Get URLScan IO prerequisites

  1. Sign in to URLScan IO.
  2. Click your profile icon.
  3. Select API Key from the menu.
  4. If you don't have an API key yet:
    • Click Create API Key button.
    • Enter a description for the API key (for example, Google SecOps Integration).
    • Select the permissions for the key (for read-only access, select Read permissions).
    • Click Generate API Key.
  5. Copy and save in a secure location the following details:
    • API_KEY: The generated API key string (format: xxxxxxxx-xxxx-xxxx-xxxx-xxxxxxxxxxxx)
    • API Base URL: https://urlscan.io/api/v1 (this is constant for all users)
  6. Note your API quota limits:
    • Free accounts: Limited to 1000 API calls per day, 60 per minute
    • Pro accounts: Higher limits based on subscription tier
  7. If you need to restrict searches to your organization's scans only, note down:
    • User identifier: Your username or email (for use with user: search filter)
    • Team identifier: If using teams feature (for use with team: search filter)
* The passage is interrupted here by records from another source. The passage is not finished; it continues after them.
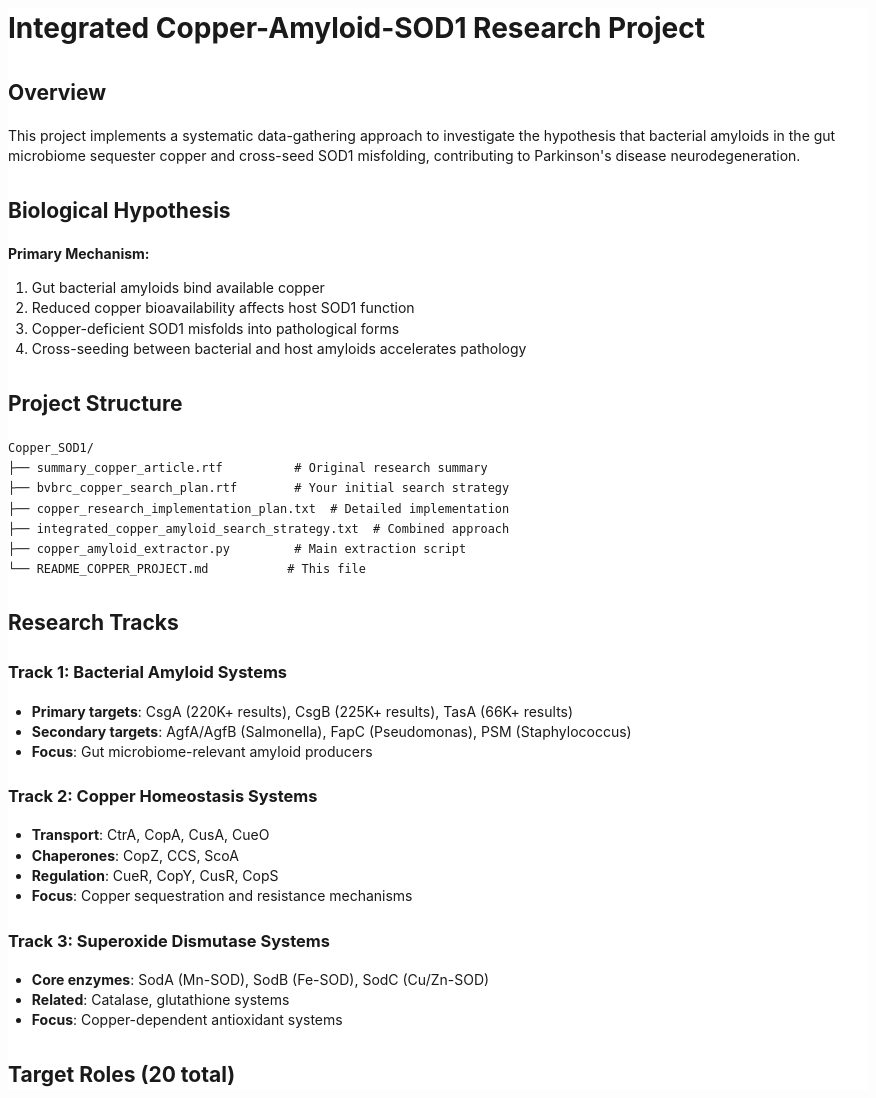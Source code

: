 # Integrated Copper-Amyloid-SOD1 Research Project

## Overview

This project implements a systematic data-gathering approach to investigate the hypothesis that bacterial amyloids in the gut microbiome sequester copper and cross-seed SOD1 misfolding, contributing to Parkinson's disease neurodegeneration.

## Biological Hypothesis

**Primary Mechanism:**
1. Gut bacterial amyloids bind available copper
2. Reduced copper bioavailability affects host SOD1 function  
3. Copper-deficient SOD1 misfolds into pathological forms
4. Cross-seeding between bacterial and host amyloids accelerates pathology

## Project Structure

```
Copper_SOD1/
├── summary_copper_article.rtf          # Original research summary
├── bvbrc_copper_search_plan.rtf        # Your initial search strategy
├── copper_research_implementation_plan.txt  # Detailed implementation
├── integrated_copper_amyloid_search_strategy.txt  # Combined approach
├── copper_amyloid_extractor.py         # Main extraction script
└── README_COPPER_PROJECT.md           # This file
```

## Research Tracks

### Track 1: Bacterial Amyloid Systems
- **Primary targets**: CsgA (220K+ results), CsgB (225K+ results), TasA (66K+ results)
- **Secondary targets**: AgfA/AgfB (Salmonella), FapC (Pseudomonas), PSM (Staphylococcus)
- **Focus**: Gut microbiome-relevant amyloid producers

### Track 2: Copper Homeostasis Systems  
- **Transport**: CtrA, CopA, CusA, CueO
- **Chaperones**: CopZ, CCS, ScoA
- **Regulation**: CueR, CopY, CusR, CopS
- **Focus**: Copper sequestration and resistance mechanisms

### Track 3: Superoxide Dismutase Systems
- **Core enzymes**: SodA (Mn-SOD), SodB (Fe-SOD), SodC (Cu/Zn-SOD)
- **Related**: Catalase, glutathione systems
- **Focus**: Copper-dependent antioxidant systems

## Target Roles (20 total)

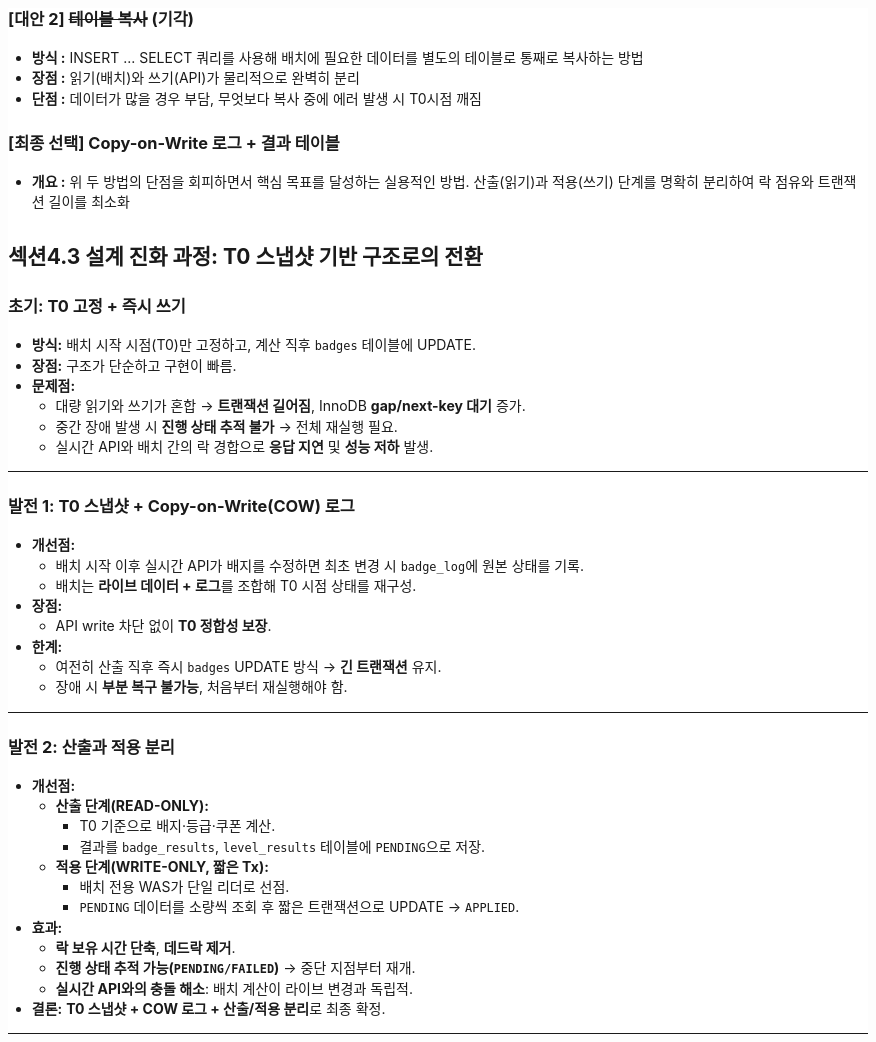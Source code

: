 
### [대안 2] ~~테이블 복사~~ (기각)
- **방식 :** INSERT ... SELECT 쿼리를 사용해 배치에 필요한 데이터를 별도의 테이블로 통째로 복사하는 방법
- **장점 :** 읽기(배치)와 쓰기(API)가 물리적으로 완벽히 분리
- **단점 :** 데이터가 많을 경우 부담, 무엇보다 복사 중에 에러 발생 시 T0시점 깨짐




### [최종 선택] Copy-on-Write 로그 + 결과 테이블
- **개요 :** 위 두 방법의 단점을 회피하면서 핵심 목표를 달성하는 실용적인 방법. 산출(읽기)과 적용(쓰기) 단계를 명확히 분리하여 락 점유와 트랜잭션 길이를 최소화






## 섹션4.3 설계 진화 과정: T0 스냅샷 기반 구조로의 전환


### 초기: **T0 고정 + 즉시 쓰기**
- **방식:** 배치 시작 시점(T0)만 고정하고, 계산 직후 `badges` 테이블에 UPDATE.
- **장점:** 구조가 단순하고 구현이 빠름.
- **문제점:**
   - 대량 읽기와 쓰기가 혼합 → **트랜잭션 길어짐**, InnoDB **gap/next-key 대기** 증가.
  - 중간 장애 발생 시 **진행 상태 추적 불가** → 전체 재실행 필요.
  - 실시간 API와 배치 간의 락 경합으로 **응답 지연** 및 **성능 저하** 발생.


---




### 발전 1: **T0 스냅샷 + Copy-on-Write(COW) 로그**
- **개선점:**
   - 배치 시작 이후 실시간 API가 배지를 수정하면 최초 변경 시 `badge_log`에 원본 상태를 기록.
  - 배치는 **라이브 데이터 + 로그**를 조합해 T0 시점 상태를 재구성.
- **장점:**
   - API write 차단 없이 **T0 정합성 보장**.
- **한계:**
   - 여전히 산출 직후 즉시 `badges` UPDATE 방식 → **긴 트랜잭션** 유지.
  - 장애 시 **부분 복구 불가능**, 처음부터 재실행해야 함.
---




### 발전 2: **산출과 적용 분리**
- **개선점:**
   - **산출 단계(READ-ONLY):**
       - T0 기준으로 배지·등급·쿠폰 계산.
      - 결과를 `badge_results`, `level_results` 테이블에 `PENDING`으로 저장.
  - **적용 단계(WRITE-ONLY, 짧은 Tx):**
       - 배치 전용 WAS가 단일 리더로 선점.
      - `PENDING` 데이터를 소량씩 조회 후 짧은 트랜잭션으로 UPDATE → `APPLIED`.
- **효과:**
   - **락 보유 시간 단축**, **데드락 제거**.
  - **진행 상태 추적 가능(`PENDING/FAILED`)** → 중단 지점부터 재개.
  - **실시간 API와의 충돌 해소**: 배치 계산이 라이브 변경과 독립적.
- **결론:** 
 **T0 스냅샷 + COW 로그 + 산출/적용 분리**로 최종 확정.
---
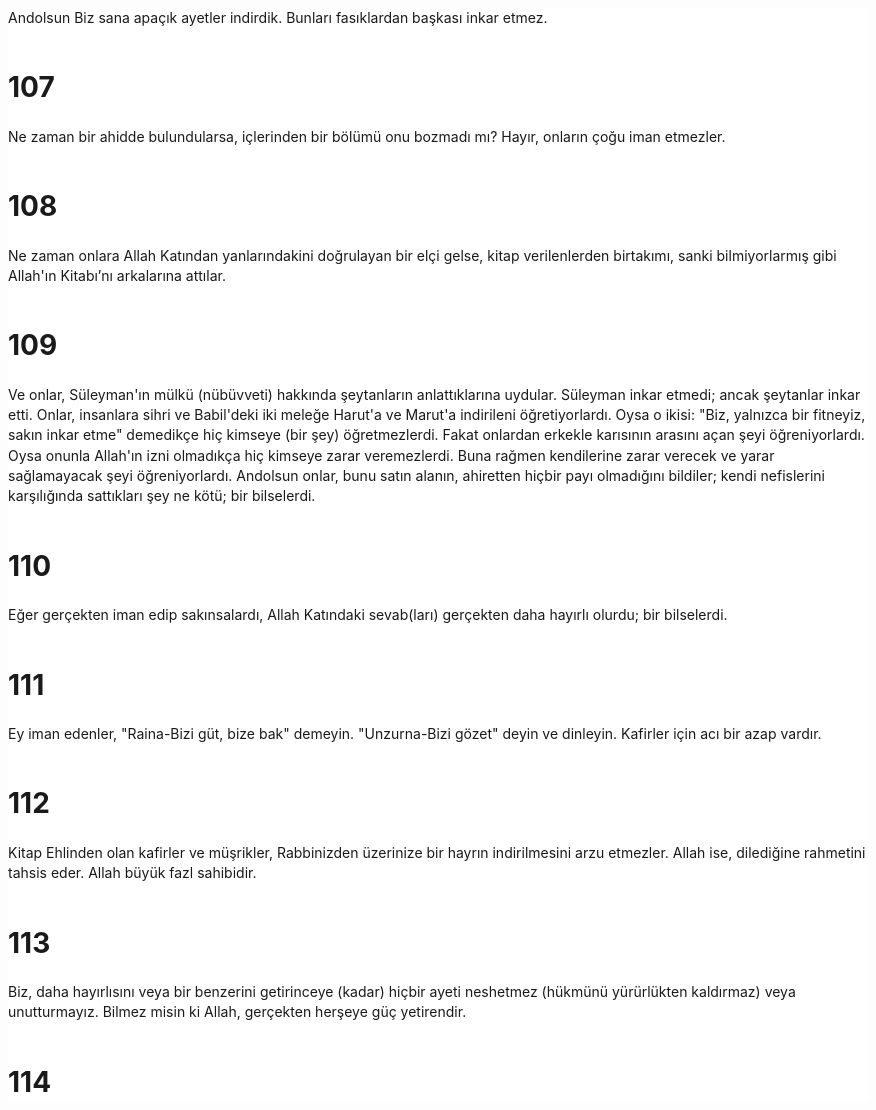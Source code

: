 Andolsun Biz sana apaçık ayetler indirdik. Bunları fasıklardan başkası inkar etmez.

# 107

Ne zaman bir ahidde bulundularsa, içlerinden bir bölümü onu bozmadı mı? Hayır, onların çoğu iman etmezler.

# 108

Ne zaman onlara Allah Katından yanlarındakini doğrulayan bir elçi gelse, kitap verilenlerden birtakımı, sanki bilmiyorlarmış gibi Allah'ın Kitabı’nı arkalarına attılar.

# 109

Ve onlar, Süleyman'ın mülkü (nübüvveti) hakkında şeytanların anlattıklarına uydular. Süleyman inkar etmedi; ancak şeytanlar inkar etti. Onlar, insanlara sihri ve Babil'deki iki meleğe Harut'a ve Marut'a indirileni öğretiyorlardı. Oysa o ikisi: "Biz, yalnızca bir fitneyiz, sakın inkar etme" demedikçe hiç kimseye (bir şey) öğretmezlerdi. Fakat onlardan erkekle karısının arasını açan şeyi öğreniyorlardı. Oysa onunla Allah'ın izni olmadıkça hiç kimseye zarar veremezlerdi. Buna rağmen kendilerine zarar verecek ve yarar sağlamayacak şeyi öğreniyorlardı. Andolsun onlar, bunu satın alanın, ahiretten hiçbir payı olmadığını bildiler; kendi nefislerini karşılığında sattıkları şey ne kötü; bir bilselerdi.

# 110

Eğer gerçekten iman edip sakınsalardı, Allah Katındaki sevab(ları) gerçekten daha hayırlı olurdu; bir bilselerdi.

# 111

Ey iman edenler, "Raina-Bizi güt, bize bak" demeyin. "Unzurna-Bizi gözet" deyin ve dinleyin. Kafirler için acı bir azap vardır.

# 112

Kitap Ehlinden olan kafirler ve müşrikler, Rabbinizden üzerinize bir hayrın indirilmesini arzu etmezler. Allah ise, dilediğine rahmetini tahsis eder. Allah büyük fazl sahibidir.

# 113

Biz, daha hayırlısını veya bir benzerini getirinceye (kadar) hiçbir ayeti neshetmez (hükmünü yürürlükten kaldırmaz) veya unutturmayız. Bilmez misin ki Allah, gerçekten herşeye güç yetirendir.

# 114
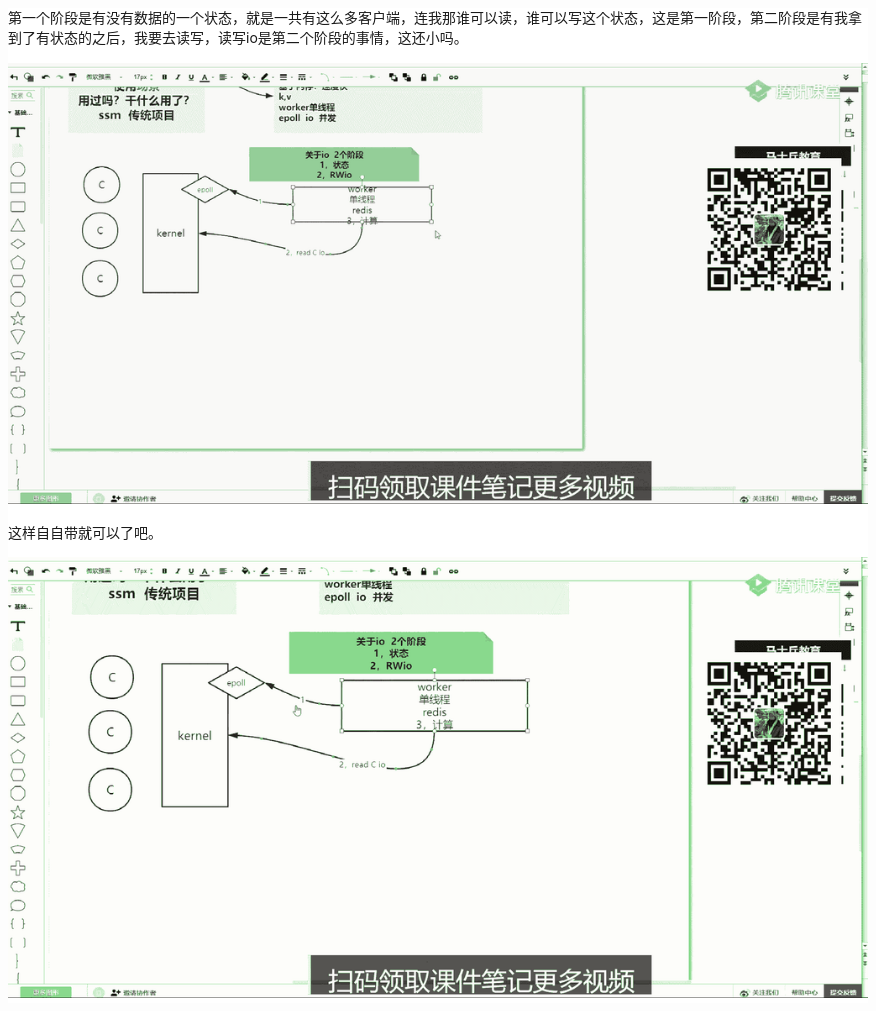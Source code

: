 第一个阶段是有没有数据的一个状态，就是一共有这么多客户端，连我那谁可以读，谁可以写这个状态，这是第一阶段，第二阶段是有我拿到了有状态的之后，我要去读写，读写io是第二个阶段的事情，这还小吗。



![](img/ff34817b0b0cee35d5735b1d988d1692_9.png)

这样自自带就可以了吧。

![](img/ff34817b0b0cee35d5735b1d988d1692_11.png)

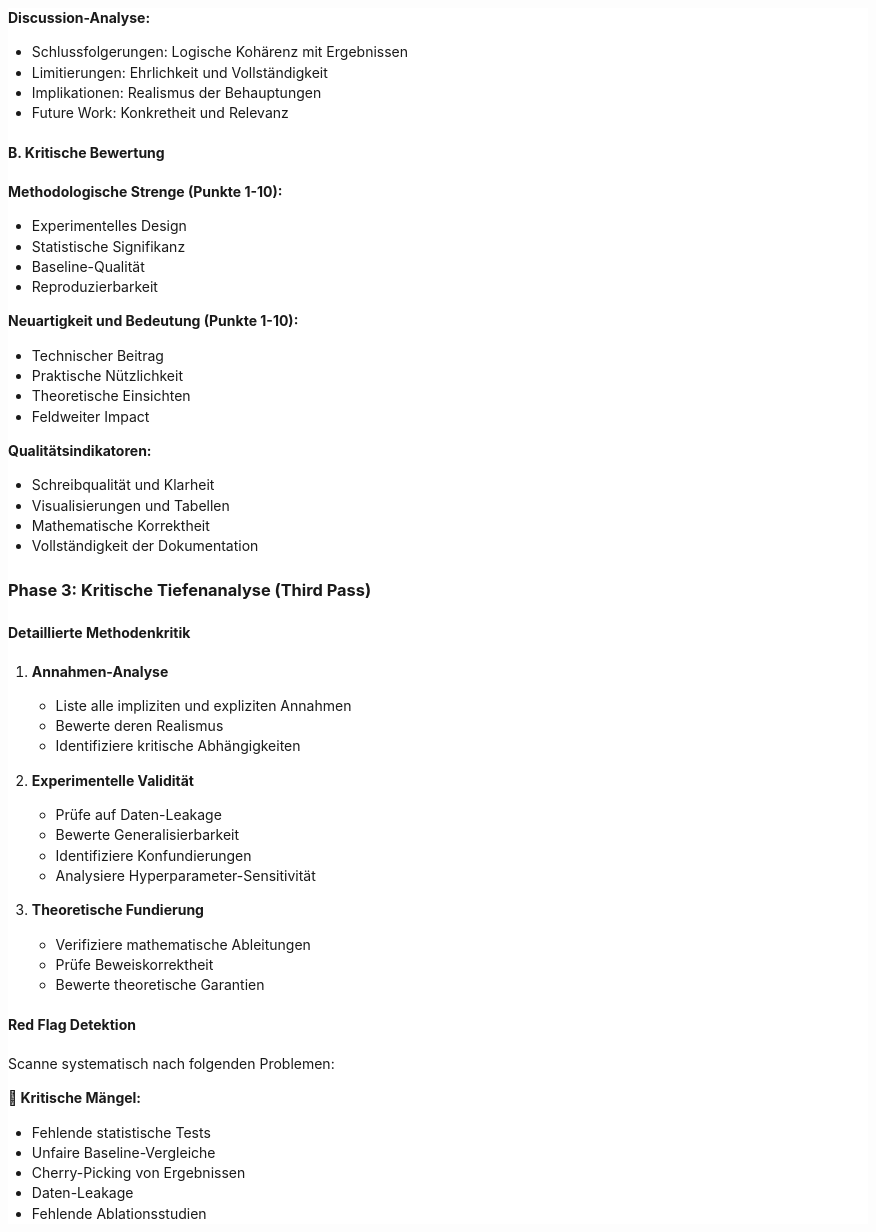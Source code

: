 **Discussion-Analyse:**
- Schlussfolgerungen: Logische Kohärenz mit Ergebnissen
- Limitierungen: Ehrlichkeit und Vollständigkeit
- Implikationen: Realismus der Behauptungen
- Future Work: Konkretheit und Relevanz

#### B. Kritische Bewertung

**Methodologische Strenge (Punkte 1-10):**
- Experimentelles Design
- Statistische Signifikanz
- Baseline-Qualität
- Reproduzierbarkeit

**Neuartigkeit und Bedeutung (Punkte 1-10):**
- Technischer Beitrag
- Praktische Nützlichkeit
- Theoretische Einsichten
- Feldweiter Impact

**Qualitätsindikatoren:**
- Schreibqualität und Klarheit
- Visualisierungen und Tabellen
- Mathematische Korrektheit
- Vollständigkeit der Dokumentation

### Phase 3: Kritische Tiefenanalyse (Third Pass)

#### Detaillierte Methodenkritik
1. **Annahmen-Analyse**
   - Liste alle impliziten und expliziten Annahmen
   - Bewerte deren Realismus
   - Identifiziere kritische Abhängigkeiten

2. **Experimentelle Validität**
   - Prüfe auf Daten-Leakage
   - Bewerte Generalisierbarkeit
   - Identifiziere Konfundierungen
   - Analysiere Hyperparameter-Sensitivität

3. **Theoretische Fundierung**
   - Verifiziere mathematische Ableitungen
   - Prüfe Beweiskorrektheit
   - Bewerte theoretische Garantien

#### Red Flag Detektion
Scanne systematisch nach folgenden Problemen:

**🚩 Kritische Mängel:**
- Fehlende statistische Tests
- Unfaire Baseline-Vergleiche
- Cherry-Picking von Ergebnissen
- Daten-Leakage
- Fehlende Ablationsstudien
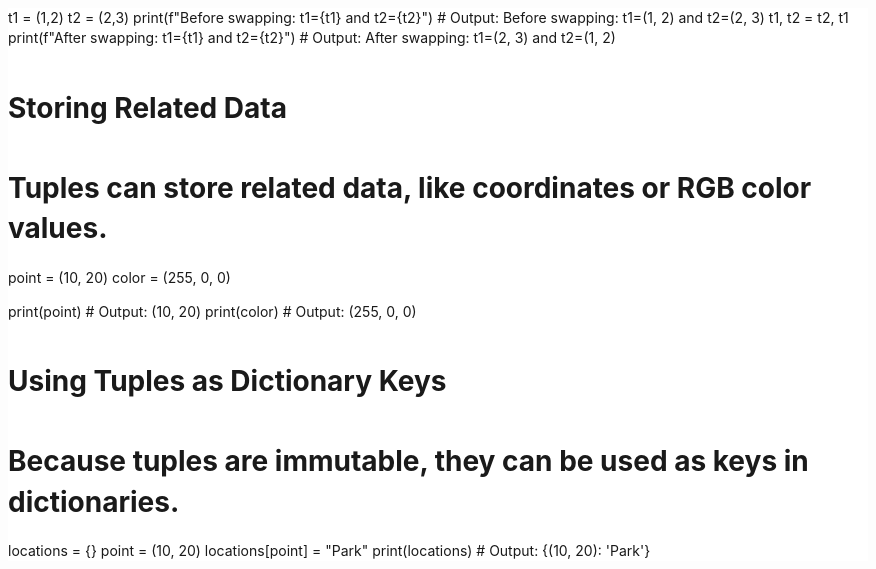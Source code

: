 t1 = (1,2)
t2 = (2,3)
print(f"Before swapping: t1={t1} and t2={t2}") # Output: Before swapping: t1=(1, 2) and t2=(2, 3)
t1, t2 = t2, t1
print(f"After swapping: t1={t1} and t2={t2}") # Output: After swapping: t1=(2, 3) and t2=(1, 2)

# Storing Related Data
# Tuples can store related data, like coordinates or RGB color values.

point = (10, 20)
color = (255, 0, 0)

print(point)  # Output: (10, 20)
print(color)  # Output: (255, 0, 0)

# Using Tuples as Dictionary Keys
# Because tuples are immutable, they can be used as keys in dictionaries.

locations = {}
point = (10, 20)
locations[point] = "Park"
print(locations)  # Output: {(10, 20): 'Park'}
Configure AWS S3 bucket and IAM for Google SecOps

  1. Create Amazon S3 bucket following this user guide: Creating a bucket.
  2. Save bucket Name and Region for future reference (for example, urlscan-logs-bucket).
  3. Create a User following this user guide: Creating an IAM user.
  4. Select the created User.
  5. Select Security credentials tab.
  6. Click Create Access Key in section Access Keys.
  7. Select Third-party service as Use case.
  8. Click Next.
  9. Optional: Add a description tag.
  10. Click Create access key.
  11. Click Download CSV file to save the Access Key and Secret Access Key for future reference.
  12. Click Done.
  13. Select Permissions tab.
  14. Click Add permissions in section Permissions policies.
  15. Select Add permissions.
  16. Select Attach policies directly.
  17. Search for AmazonS3FullAccess policy.
  18. Select the policy.
  19. Click Next.
  20. Click Add permissions.

Configure the IAM policy and role for S3 uploads

  1. In the AWS console, go to IAM > Policies.
  2. Click Create policy > JSON tab.
  3. Enter the following policy:

    {
      "Version": "2012-10-17",
      "Statement": [
        {
          "Sid": "AllowPutObjects",
          "Effect": "Allow",
          "Action": "s3:PutObject",
          "Resource": "arn:aws:s3:::urlscan-logs-bucket/*"
        },
        {
          "Sid": "AllowGetStateObject",
          "Effect": "Allow",
          "Action": "s3:GetObject",
          "Resource": "arn:aws:s3:::urlscan-logs-bucket/urlscan/state.json"
        }
      ]
    }
    
    • Replace urlscan-logs-bucket if you entered a different bucket name.
  4. Click Next > Create policy.

  5. Go to IAM > Roles > Create role > AWS service > Lambda.

  6. Attach the newly created policy.

  7. Name the role urlscan-lambda-role and click Create role.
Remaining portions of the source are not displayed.